Unemployment fell to a 30-year low last month, consumer spending grew in the first quarter at the fastest pace in 17 years and labor costs rose during that period at the quickest rate in 10 years. Those signs of accelerating growth, coupled with data showing consumer prices excluding energy and food rose in March at the fastest rate in more than five years, suggest inflation is starting to gather force. ``The Fed is now fighting rising underlying inflation as well as unsustainably strong growth,'' said Neal Soss, chief economist at Credit Suisse First Boston. ``That's likely to change the tenor of policy deliberations.'' Soss and most other economists surveyed by Bloomberg News are forecasting a half percentage point increase next week in the overnight bank rate.
The Fed's policy-setting Open Market Committee, which meets May 16, has been raising the interest rate that banks charge each other for overnight loans in an effort to raise costs for all borrowers and apply the brakes to an economy that's expanded by more than 5 percent for three straight quarters. ``The growth rates we've seen in the last couple of quarters in my view are unsustainable,'' said San Francisco Fed Bank President Robert Parry to reporters last week.
The half-percentage-point increase expected next week would be the biggest in more than five years, and follows five quarter- point increases that pushed the overnight bank rate to 6 percent today from 4.75 percent in June of last year. The overnight rate hasn't been as high was 6.5 percent since January 1991.
What Slowdown?
Trouble is, consumer spending shows no sign of letting up. Consumer credit rose at an 11.2 percent annual rate in the first three months of the year, the fastest since 11.4 percent in the fourth quarter of 1995.
The housing market -- one part of the economy that's expected to be sensitive to changes in interest rates -- is red hot, even as mortgage rates are rising. The average rate on a fixed, 30-year home loan was 8.2 percent last month, about 1 1/4 percentage points above the 6.9 percent average in April a year ago, before the Fed signaled it was about to start raising rates.

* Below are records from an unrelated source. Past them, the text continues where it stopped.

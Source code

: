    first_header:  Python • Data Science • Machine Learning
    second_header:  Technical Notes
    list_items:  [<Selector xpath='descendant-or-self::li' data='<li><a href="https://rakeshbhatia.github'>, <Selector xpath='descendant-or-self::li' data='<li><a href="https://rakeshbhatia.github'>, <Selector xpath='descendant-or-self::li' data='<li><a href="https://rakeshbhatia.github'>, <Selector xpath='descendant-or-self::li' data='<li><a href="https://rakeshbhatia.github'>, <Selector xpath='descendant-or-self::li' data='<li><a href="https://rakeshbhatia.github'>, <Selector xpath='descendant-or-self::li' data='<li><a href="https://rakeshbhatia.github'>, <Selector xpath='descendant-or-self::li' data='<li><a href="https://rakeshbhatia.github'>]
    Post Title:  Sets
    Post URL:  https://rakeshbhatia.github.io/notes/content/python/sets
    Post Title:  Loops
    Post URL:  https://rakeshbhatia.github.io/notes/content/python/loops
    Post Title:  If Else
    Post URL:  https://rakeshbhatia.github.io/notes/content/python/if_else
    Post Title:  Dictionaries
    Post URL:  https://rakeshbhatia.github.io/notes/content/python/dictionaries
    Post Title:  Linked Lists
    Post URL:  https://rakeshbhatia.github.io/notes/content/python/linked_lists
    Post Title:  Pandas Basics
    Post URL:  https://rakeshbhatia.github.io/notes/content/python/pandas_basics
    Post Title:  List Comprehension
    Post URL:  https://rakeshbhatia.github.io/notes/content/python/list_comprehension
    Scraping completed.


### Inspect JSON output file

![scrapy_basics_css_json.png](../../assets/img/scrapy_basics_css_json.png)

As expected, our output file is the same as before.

Just today, however, the Mortgage Bankers of America reported that applications for loans to buy houses surged to the second highest level on record last week.
Home resales rose 1.5 percent in March following a 7 percent increase in February. Sales of new homes rose in March at their fastest pace in 1 1/2 years. And starts of new housing construction in the first three months of the year were higher than in the final quarter of last year.

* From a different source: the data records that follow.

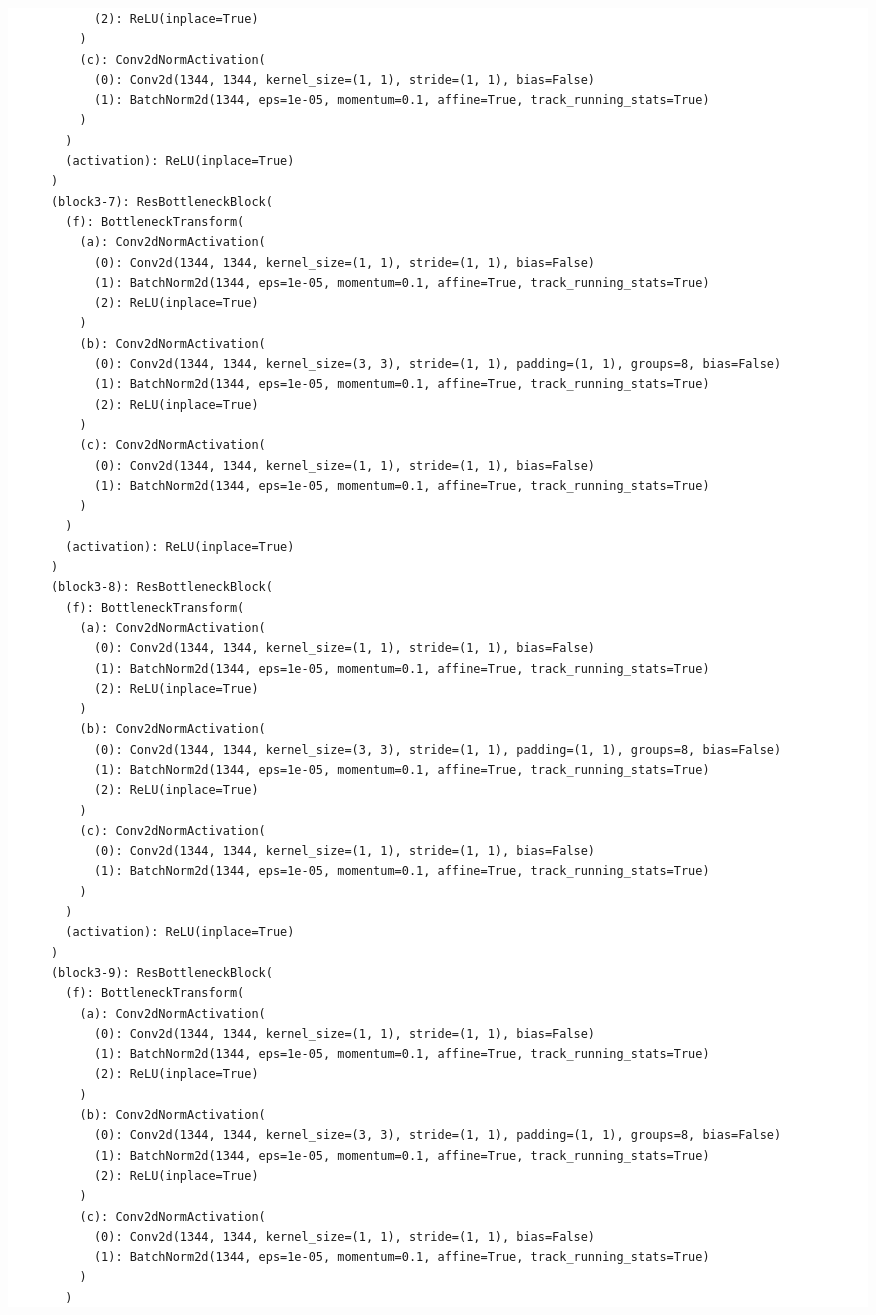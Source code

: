                 (2): ReLU(inplace=True)
              )
              (c): Conv2dNormActivation(
                (0): Conv2d(1344, 1344, kernel_size=(1, 1), stride=(1, 1), bias=False)
                (1): BatchNorm2d(1344, eps=1e-05, momentum=0.1, affine=True, track_running_stats=True)
              )
            )
            (activation): ReLU(inplace=True)
          )
          (block3-7): ResBottleneckBlock(
            (f): BottleneckTransform(
              (a): Conv2dNormActivation(
                (0): Conv2d(1344, 1344, kernel_size=(1, 1), stride=(1, 1), bias=False)
                (1): BatchNorm2d(1344, eps=1e-05, momentum=0.1, affine=True, track_running_stats=True)
                (2): ReLU(inplace=True)
              )
              (b): Conv2dNormActivation(
                (0): Conv2d(1344, 1344, kernel_size=(3, 3), stride=(1, 1), padding=(1, 1), groups=8, bias=False)
                (1): BatchNorm2d(1344, eps=1e-05, momentum=0.1, affine=True, track_running_stats=True)
                (2): ReLU(inplace=True)
              )
              (c): Conv2dNormActivation(
                (0): Conv2d(1344, 1344, kernel_size=(1, 1), stride=(1, 1), bias=False)
                (1): BatchNorm2d(1344, eps=1e-05, momentum=0.1, affine=True, track_running_stats=True)
              )
            )
            (activation): ReLU(inplace=True)
          )
          (block3-8): ResBottleneckBlock(
            (f): BottleneckTransform(
              (a): Conv2dNormActivation(
                (0): Conv2d(1344, 1344, kernel_size=(1, 1), stride=(1, 1), bias=False)
                (1): BatchNorm2d(1344, eps=1e-05, momentum=0.1, affine=True, track_running_stats=True)
                (2): ReLU(inplace=True)
              )
              (b): Conv2dNormActivation(
                (0): Conv2d(1344, 1344, kernel_size=(3, 3), stride=(1, 1), padding=(1, 1), groups=8, bias=False)
                (1): BatchNorm2d(1344, eps=1e-05, momentum=0.1, affine=True, track_running_stats=True)
                (2): ReLU(inplace=True)
              )
              (c): Conv2dNormActivation(
                (0): Conv2d(1344, 1344, kernel_size=(1, 1), stride=(1, 1), bias=False)
                (1): BatchNorm2d(1344, eps=1e-05, momentum=0.1, affine=True, track_running_stats=True)
              )
            )
            (activation): ReLU(inplace=True)
          )
          (block3-9): ResBottleneckBlock(
            (f): BottleneckTransform(
              (a): Conv2dNormActivation(
                (0): Conv2d(1344, 1344, kernel_size=(1, 1), stride=(1, 1), bias=False)
                (1): BatchNorm2d(1344, eps=1e-05, momentum=0.1, affine=True, track_running_stats=True)
                (2): ReLU(inplace=True)
              )
              (b): Conv2dNormActivation(
                (0): Conv2d(1344, 1344, kernel_size=(3, 3), stride=(1, 1), padding=(1, 1), groups=8, bias=False)
                (1): BatchNorm2d(1344, eps=1e-05, momentum=0.1, affine=True, track_running_stats=True)
                (2): ReLU(inplace=True)
              )
              (c): Conv2dNormActivation(
                (0): Conv2d(1344, 1344, kernel_size=(1, 1), stride=(1, 1), bias=False)
                (1): BatchNorm2d(1344, eps=1e-05, momentum=0.1, affine=True, track_running_stats=True)
              )
            )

Georgia-Pacific Group Chief Executive Altson ``Pete'' Correll said the Fed's efforts are likely to have little impact on the housing market for now. ``Our thinking is that as long as interest rates are below double-digit levels, housing starts won't slow,'' Correll said.
Inflation Resurgence
On top of evidence that the economy isn't slowing, Fed officials are concerned that inflation may be accelerating. The consumer price index rose 0.4 percent in March -- the largest jump since February 1995. Moreover, the personal consumption expenditure price index, a measure in the GDP report tracked by Fed Chairman Alan Greenspan, rose in the first quarter at the fastest pace in almost six years. ``Last year, I didn't think we ought to shoot inflation'' that wasn't readily apparent, Dallas Fed Bank President Robert McTeer said last week in a speech in Washington. ``More recently, it's been showing signs of resisting arrest.''
The Fed must maintain a public stand against accelerating price increases ``so that inflation expectations also relatively low,'' Fed Vice Chairman Roger Ferguson said yesterday in a San Francisco speech.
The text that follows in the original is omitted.